TASK STATEMENT: Report every line of the records that includes the word "logged".

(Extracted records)
....................

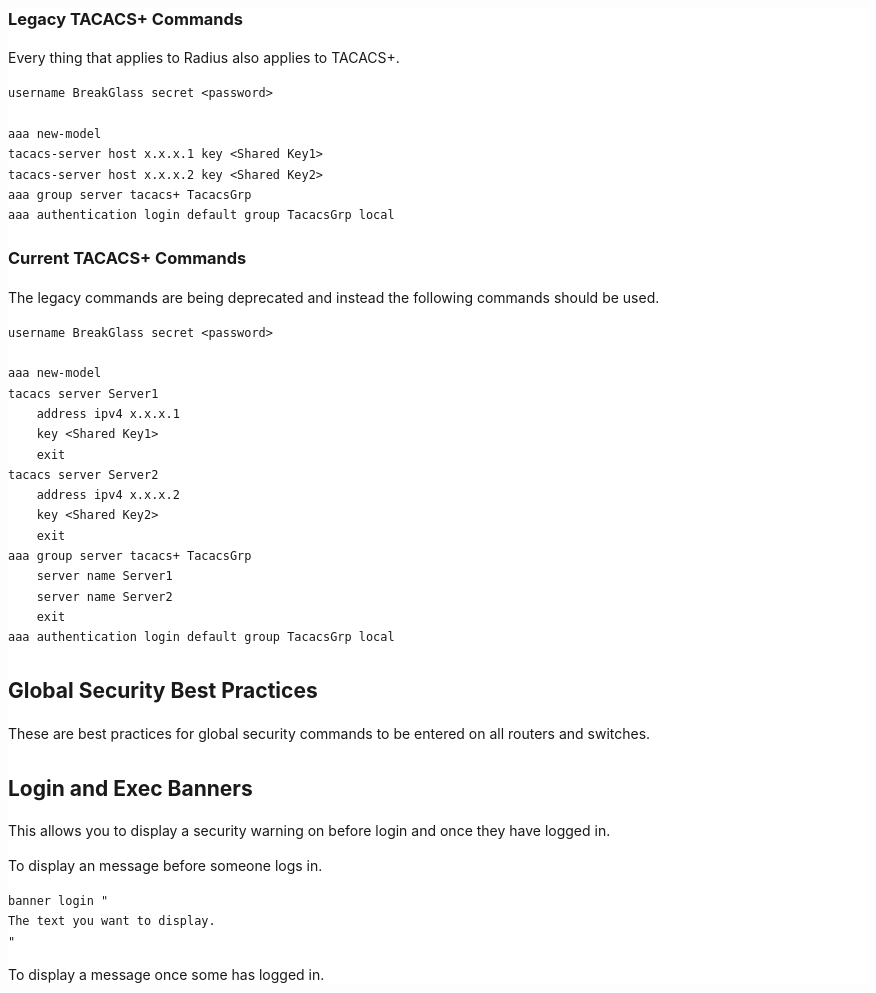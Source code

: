 ### Legacy TACACS+ Commands

Every thing that applies to Radius also applies to TACACS+.

```cisco
username BreakGlass secret <password>

aaa new-model
tacacs-server host x.x.x.1 key <Shared Key1>
tacacs-server host x.x.x.2 key <Shared Key2>
aaa group server tacacs+ TacacsGrp
aaa authentication login default group TacacsGrp local
```

### Current TACACS+ Commands

The legacy commands are being deprecated and instead the following commands should be used.

```cisco
username BreakGlass secret <password>

aaa new-model
tacacs server Server1
    address ipv4 x.x.x.1
    key <Shared Key1>
    exit
tacacs server Server2
    address ipv4 x.x.x.2
    key <Shared Key2>
    exit
aaa group server tacacs+ TacacsGrp
    server name Server1
    server name Server2
    exit
aaa authentication login default group TacacsGrp local
```

## Global Security Best Practices

These are best practices for global security commands to be entered on all routers and switches.

## Login and Exec Banners

This allows you to display a security warning on before login and once they have logged in.

To display an message before someone logs in.

```cisco
banner login "
The text you want to display.
"
```

To display a message once some has logged in.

....................

SOLVED PROBLEM:
This allows you to display a security warning on before login and once they have logged in.
To display a message once some has logged in.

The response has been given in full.